TASK ITEM →
Retype the records below word for word and omit any image.

(Collected data)
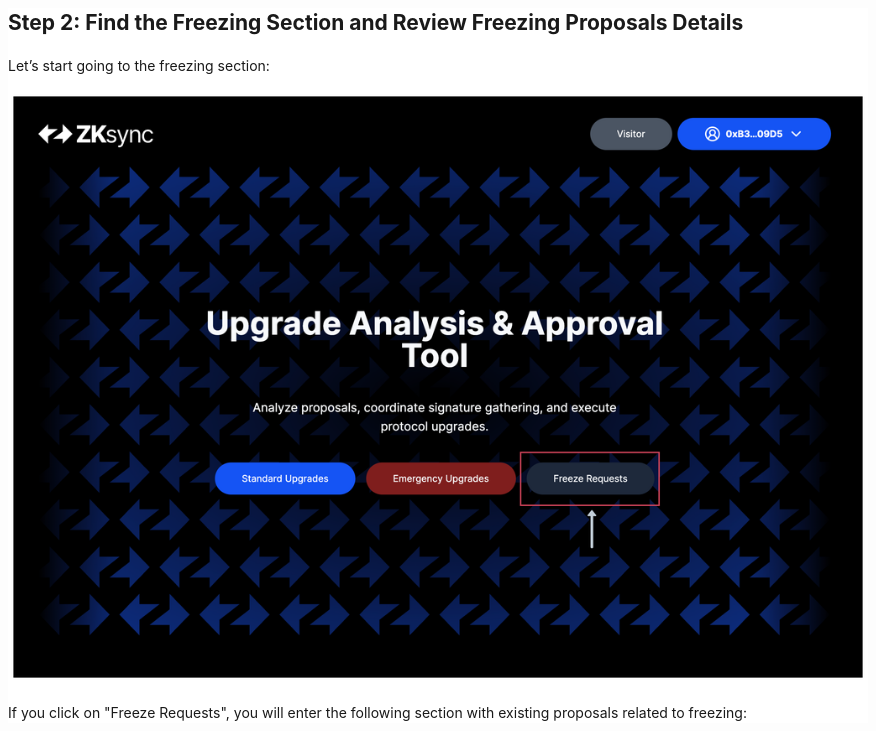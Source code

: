 ## Step 2: Find the Freezing Section and Review Freezing Proposals Details

Let’s start going to the freezing section:

![webAppFreezing](img/webAppFreezing.png)

If you click on "Freeze Requests", you will enter the following section with existing proposals related to freezing:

WRITTEN SOLUTION →
Source code

: ## Step 2: Find the Freezing Section and Review Freezing Proposals Details

Let’s start going to the freezing section:

![webAppFreezing](img/webAppFreezing.png)

If you click on "Freeze Requests", you will enter the following section with existing proposals related to freezing:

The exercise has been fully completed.